White Sweet sells at Tk 200 per kg while Kalojam at Tk 200, Cham Cham at Tk 260, Kheer-mohan at Tk 350, Roshmalai at Tk 350, Sweet Curd at Tk 220, Nimki at Tk 180 and Jillapi at Tk 150 per kg.

The demand for sweets goes up during religious and social occasions. Santiniketan's Rosogolla has now spread to different parts of the country after satisfying the food lovers of the area. It has gained a reputation among expatriates living outside the country as well.

There is a history of struggle behind this confectionery store in Santiniketan. The people of this area were mainly dependent on agriculture, and betel nut cultivation was one of them. As the catastrophic cyclone of 1991 ravaged the area, people started thinking about changing their profession.

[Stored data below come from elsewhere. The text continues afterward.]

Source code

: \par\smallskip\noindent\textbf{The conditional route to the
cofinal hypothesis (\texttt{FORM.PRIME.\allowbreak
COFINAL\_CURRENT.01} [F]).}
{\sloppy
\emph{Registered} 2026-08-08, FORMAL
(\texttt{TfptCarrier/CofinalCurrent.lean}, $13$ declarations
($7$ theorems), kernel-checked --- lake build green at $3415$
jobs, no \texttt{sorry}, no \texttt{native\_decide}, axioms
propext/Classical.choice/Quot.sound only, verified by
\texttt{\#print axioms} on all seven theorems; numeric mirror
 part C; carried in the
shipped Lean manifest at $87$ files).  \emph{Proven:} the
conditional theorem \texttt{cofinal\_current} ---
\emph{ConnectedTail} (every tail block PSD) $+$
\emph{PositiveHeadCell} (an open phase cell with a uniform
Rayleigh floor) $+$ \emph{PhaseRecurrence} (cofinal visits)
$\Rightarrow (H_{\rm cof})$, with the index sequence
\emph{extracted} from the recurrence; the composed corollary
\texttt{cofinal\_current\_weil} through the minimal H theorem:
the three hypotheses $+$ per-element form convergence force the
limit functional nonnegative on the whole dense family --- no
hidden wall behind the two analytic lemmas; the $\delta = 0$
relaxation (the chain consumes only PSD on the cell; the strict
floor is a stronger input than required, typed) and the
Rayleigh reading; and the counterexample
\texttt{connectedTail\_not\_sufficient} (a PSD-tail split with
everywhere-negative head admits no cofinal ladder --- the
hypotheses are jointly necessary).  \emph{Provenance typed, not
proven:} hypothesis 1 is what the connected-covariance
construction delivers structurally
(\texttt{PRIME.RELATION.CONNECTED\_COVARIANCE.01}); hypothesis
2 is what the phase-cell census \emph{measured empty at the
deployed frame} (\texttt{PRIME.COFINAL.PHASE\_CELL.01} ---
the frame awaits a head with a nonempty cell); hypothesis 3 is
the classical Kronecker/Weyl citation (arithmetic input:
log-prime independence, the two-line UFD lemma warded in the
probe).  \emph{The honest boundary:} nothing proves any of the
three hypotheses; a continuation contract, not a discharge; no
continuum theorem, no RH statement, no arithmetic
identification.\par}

Businessman Gunalal De started a small-scale tea shop after the destruction of cyclone. Later, with the advice and cooperation of his elder brother, he built a Rosogolla factory there. That small tea shop of Gunalal is not small anymore.

Santiniketan's Rosogolla now means Gunalal's rosogolla. At present, a few maunds of sweets are made and sold daily from Shanti Sweets Bhandar. But to maintain the quality, they haven't let any new branch come in.

The origin of Rosogolla is in Bhandaria of Pirojpur in the Barisal region, where during the Portuguese period, the Moiras used to prepare a round sweet called Kheermohan or Rosogolla with chickpeas, sugar, milk and semolina. Later it spread throughout India.

At that time, Motilal De of Santiniketan, India, became famous for his Rosogolla, which later came to be known as Moti's sweet. Gunalal made this Rosogolla in Santiniketan, Rangunia in the ‘90s.

With Gunalal's hard work, dedication and passion for producing the best quality food, Santiniketan's Rosogolla will certainly continue to appease the sweet teeth.